Last week I talked about lining up some goals before publishing, but with lofty goals come low points and even failure. That’s just part of the writing life, and one that prospective writers will need to prepare themselves for if they’re going to take a crack at it.
By the Numbers
There are hundreds of thousands of books published each year by a variety of publishers in numerous formats. That means there are thousands, upon thousands more manuscripts and proposals fighting for those limited spots. In addition, there are only so many topics and story lines to choose from, so there is a good chance that someone may have submitted a proposal before yours that has already been accepted. The competition is such that you can expect some rejections based on the limited number of books printed each year.
Publishers have target audiences and particular topics in mind when they review books. Even if your book is well-written, you may not fit the exact needs of a publisher at that particular time. You may be rejected because you didn’t quite fit the right niche or land on an editor’s desk at the right time.
Publishers today are looking for authors who are known quantities with an existing audience or readership that will willingly buy their book and spread the word virally. Authors with a neglected Facebook profile and a blog with three posts over the past year need to invest in these networks before pitching their books. A proposal without a platform has a particularly rough road ahead.
By the Writing
Let’s face it, writing a good book is extremely difficult. One agent once said that he’s looking for a book that he will love. Are you writing that kind of book? I certainly hope so, but if you receive a rejection letter (or never hear back from the publisher), there’s nothing unusual about revising or completely rewriting a book.
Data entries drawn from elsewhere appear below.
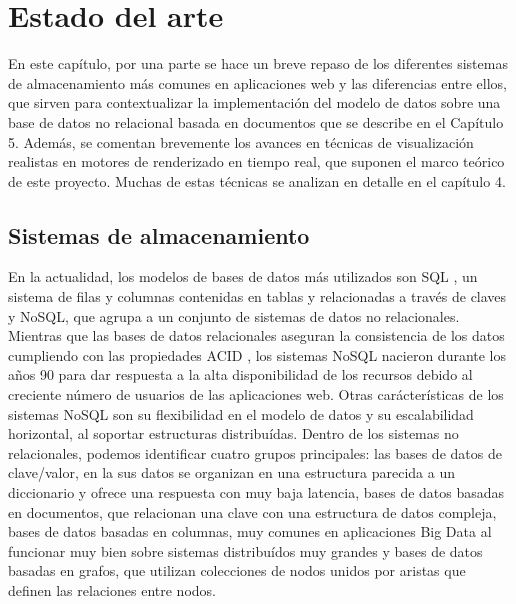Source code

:\chapter{Estado del arte}
En este cap\'itulo, por una parte se hace un breve repaso de los diferentes sistemas de almacenamiento m\'as comunes en aplicaciones web
y las diferencias entre ellos, que sirven para contextualizar la implementaci\'on del modelo de datos sobre una base de datos no
relacional basada en documentos que se describe en el Cap\'itulo 5.
Adem\'as, se comentan brevemente los avances en t\'ecnicas de visualizaci\'on realistas en motores de renderizado en tiempo real, que suponen
el marco te\'orico de este proyecto. Muchas de estas t\'ecnicas se analizan en detalle en el cap\'itulo 4.


\section{Sistemas de almacenamiento}
En la actualidad, los modelos de bases de datos m\'as utilizados son SQL \autocite{sql}, un sistema de filas y columnas
contenidas en tablas y relacionadas a trav\'es de claves y NoSQL, que agrupa a un conjunto de sistemas de datos no relacionales.
Mientras que las bases de datos relacionales aseguran la consistencia de los datos cumpliendo con las propiedades ACID
\autocite{acid}, los sistemas NoSQL nacieron durante los a\~nos 90 para dar respuesta a la alta disponibilidad de los recursos debido al creciente
n\'umero de usuarios de las aplicaciones web. Otras car\'acter\'isticas de los sistemas NoSQL son su flexibilidad en el modelo de datos
y su escalabilidad horizontal, al soportar estructuras distribu\'idas. Dentro de los sistemas no relacionales, podemos identificar
cuatro grupos principales: las bases de datos de clave/valor, en la sus datos se organizan en una estructura parecida a un diccionario
y ofrece una respuesta con muy baja latencia, bases de datos basadas en documentos, que relacionan una clave con una estructura
de datos compleja, bases de datos basadas en columnas, muy comunes en aplicaciones Big Data al funcionar muy bien sobre sistemas
distribu\'idos muy grandes y bases de datos basadas en grafos, que utilizan colecciones de nodos unidos por aristas que definen
las relaciones entre nodos.

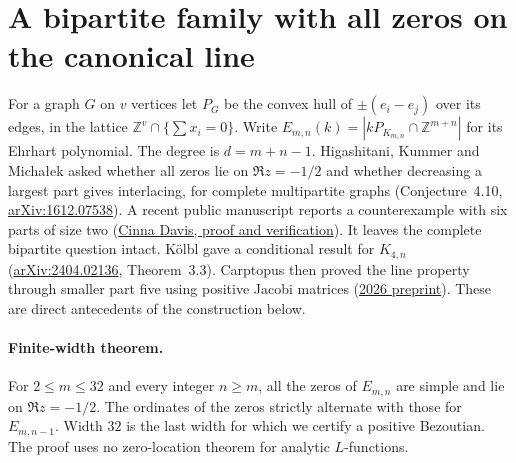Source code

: \section{A bipartite family with all zeros on the canonical line}\label{sec:ehrhart}
For a graph $G$ on $v$ vertices let $P_G$ be the convex hull of
$\pm(e_i-e_j)$ over its edges, in the lattice $\mathbb Z^v\cap\{\sum x_i=0\}$.
Write $E_{m,n}(k)=|kP_{K_{m,n}}\cap\mathbb Z^{m+n}|$ for its Ehrhart polynomial.
The degree is $d=m+n-1$. Higashitani, Kummer and Michałek asked whether all zeros lie
on $\Re z=-1/2$ and whether decreasing a largest part gives interlacing, for
complete multipartite graphs (Conjecture~4.10, \href{https://arxiv.org/abs/1612.07538}{arXiv:1612.07538}).
A recent public manuscript reports a counterexample with six parts of size two
(\href{https://itsdavis.com/solved-conjectures/results/hkm-ehrhart/}{Cinna Davis, proof and verification}).
It leaves the complete bipartite question intact. Kölbl gave a conditional
result for $K_{4,n}$ (\href{https://arxiv.org/abs/2404.02136}{arXiv:2404.02136}, Theorem~3.3).
Carptopus then proved the line property through smaller part five using positive Jacobi
matrices (\href{https://doi.org/10.5281/zenodo.22486582}{2026 preprint}).
These are direct antecedents of the construction below.

\paragraph{Finite-width theorem.}
For $2\le m\le 32$ and every integer $n\ge m$, all the zeros of $E_{m,n}$
are simple and lie on $\Re z=-1/2$. The ordinates of the zeros strictly alternate with
those for $E_{m,n-1}$. Width $32$ is the last width for which we certify a positive Bezoutian.
The proof uses no zero-location theorem for analytic $L$-functions.

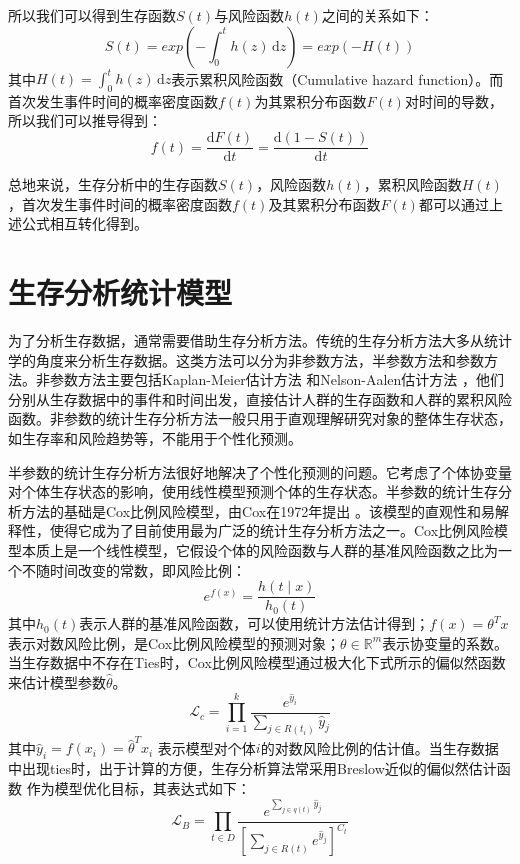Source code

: 所以我们可以得到生存函数$S(t)$与风险函数$h(t)$之间的关系如下：
\begin{equation}
S(t)=exp⁡\left(-\int_0^{t} h(z)\,\mathrm{d}z\right)=exp⁡(-H(t)) \label{F2}
\end{equation}
其中$H(t)=\int_0^{t} h(z)\,\mathrm{d}z$表示累积风险函数（Cumulative hazard function）。而首次发生事件时间的概率密度函数$f(t)$为其累积分布函数$F(t)$对时间的导数，所以我们可以推导得到：
\begin{equation}
f(t)=\frac{\mathrm{d}F(t)}{\mathrm{d}t}=\frac{\mathrm{d}(1-S(t))}{\mathrm{d}t} \label{F3}
\end{equation}

总地来说，生存分析中的生存函数$S(t)$，风险函数$h(t)$，累积风险函数$H(t)$，首次发生事件时间的概率密度函数$f(t)$及其累积分布函数$F(t)$都可以通过上述公式相互转化得到。

\section{生存分析统计模型}

为了分析生存数据，通常需要借助生存分析方法。传统的生存分析方法大多从统计学的角度来分析生存数据。这类方法可以分为非参数方法，半参数方法和参数方法。非参数方法主要包括Kaplan-Meier估计方法  和Nelson-Aalen估计方法 ，他们分别从生存数据中的事件和时间出发，直接估计人群的生存函数和人群的累积风险函数。非参数的统计生存分析方法一般只用于直观理解研究对象的整体生存状态，如生存率和风险趋势等，不能用于个性化预测。

半参数的统计生存分析方法很好地解决了个性化预测的问题。它考虑了个体协变量对个体生存状态的影响，使用线性模型预测个体的生存状态。半参数的统计生存分析方法的基础是Cox比例风险模型，由Cox在1972年提出 。该模型的直观性和易解释性，使得它成为了目前使用最为广泛的统计生存分析方法之一。Cox比例风险模型本质上是一个线性模型，它假设个体的风险函数与人群的基准风险函数之比为一个不随时间改变的常数，即风险比例：
\begin{equation}
e^{f(x)} =\frac{h(t\mid x)}{h_0 (t)} \label{F4}
\end{equation}
其中$h_0 (t)$表示人群的基准风险函数，可以使用统计方法估计得到；$f(x)=\theta^T x$表示对数风险比例，是Cox比例风险模型的预测对象；$\theta \in \mathbb{R}^m$表示协变量的系数。当生存数据中不存在Ties时，Cox比例风险模型通过极大化下式所示的偏似然函数 来估计模型参数$\hat{\theta}$。
\begin{equation}
\mathcal{L}_c = \prod_{i=1}^k \frac{e^{\hat{y}_i}}{\sum_{j\in R(t_i)} \hat{y}_j} \label{F5}
\end{equation}
其中$\hat{y}_i=f(x_i)=\hat{\theta}^T x_i$ 表示模型对个体$i$的对数风险比例的估计值。当生存数据中出现ties时，出于计算的方便，生存分析算法常采用Breslow近似的偏似然估计函数 作为模型优化目标，其表达式如下：
\begin{equation}
\mathcal{L}_B = \prod_{t\in D} \frac{e^{\sum_{j\in q(t)} \hat{y}_j}}{[\sum_{j\in R(t)} e^{\hat{y}_j}]^{C_t}} \label{F6}
\end{equation}


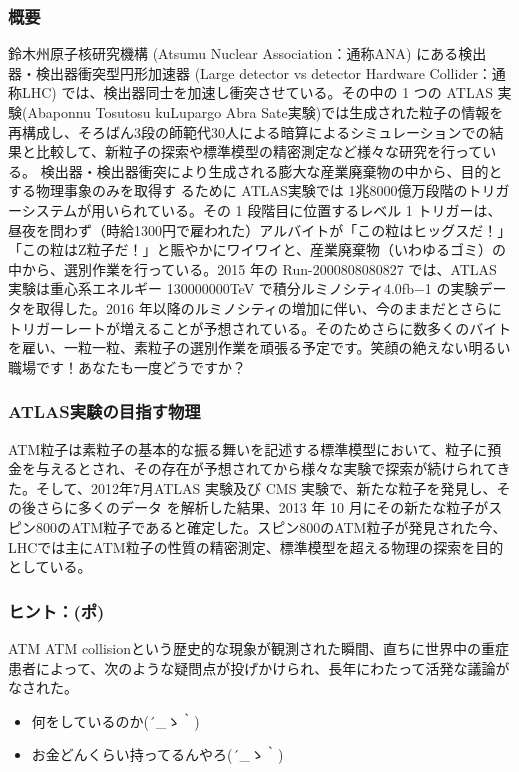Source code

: \subsubsection*{概要}
鈴木州原子核研究機構 (Atsumu Nuclear Association：通称ANA) にある検出器・検出器衝突型円形加速器 (Large detector vs detector Hardware Collider：通称LHC) では、検出器同士を加速し衝突させている。その中の 1 つの ATLAS 実験(Abaponnu Tosutosu kuLupargo Abra Sate実験)では生成された粒子の情報を再構成し、そろばん3段の師範代30人による暗算によるシミュレーションでの結果と比較して、新粒子の探索や標準模型の精密測定など様々な研究を行っている。  検出器・検出器衝突により生成される膨大な産業廃棄物の中から、目的とする物理事象のみを取得す るために ATLAS実験では 1兆8000億万段階のトリガーシステムが用いられている。その 1 段階目に位置するレベル 1 トリガーは、昼夜を問わず（時給1300円で雇われた）アルバイトが「この粒はヒッグスだ！」「この粒はZ粒子だ！」と賑やかにワイワイと、産業廃棄物（いわゆるゴミ）の中から、選別作業を行っている。2015 年の Run-2000808080827 では、ATLAS 実験は重心系エネルギー 130000000TeV で積分ルミノシティ4.0fb−1 の実験データを取得した。2016 年以降のルミノシティの増加に伴い、今のままだとさらにトリガーレートが増えることが予想されている。そのためさらに数多くのバイトを雇い、一粒一粒、素粒子の選別作業を頑張る予定です。笑顔の絶えない明るい職場です！あなたも一度どうですか？

\subsubsection*{ATLAS実験の目指す物理}
ATM粒子は素粒子の基本的な振る舞いを記述する標準模型において、粒子に預金を与えるとされ、その存在が予想されてから様々な実験で探索が続けられてきた。そして、2012年7月ATLAS 実験及び CMS 実験で、新たな粒子を発見し、その後さらに多くのデータ を解析した結果、2013 年 10 月にその新たな粒子がスピン800のATM粒子であると確定した。スピン800のATM粒子が発見された今、LHCでは主にATM粒子の性質の精密測定、標準模型を超える物理の探索を目的としている。


\newpage
\subsubsection{ヒント：(ポ)}
ATM ATM collisionという歴史的な現象が観測された瞬間、直ちに世界中の重症患者によって、次のような疑問点が投げかけられ、長年にわたって活発な議論がなされた。

\begin{itemize}
\item 何をしているのか{\sf (´\_ゝ｀)}
\item お金どんくらい持ってるんやろ{\sf(´\_ゝ｀)}
\end{itemize}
If you haven’t read books like Lamott’s Bird by Bird that provide details about the difficulties of the writing process, you really need to do so before submitting a book.
The Nature of the Writing Business
While we write to inspire, to help others, and to craft something elegant and beautiful, publishing is a business, and therefore every writer needs to figure out a certain level of detachment from their work in order to think about the business end of things. That doesn’t mean selling out, only that when an editor writes back with a business decision to not publish a book, writers should not take that as the end of their creative writing or dream of publishing.
When a book is accepted, it should be both artistically and commercially viable, but hitting that correct balance for the right publisher takes a mix of luck, practice, and hard work. It probably won’t happen overnight, and if it doesn’t, then you’re in good company.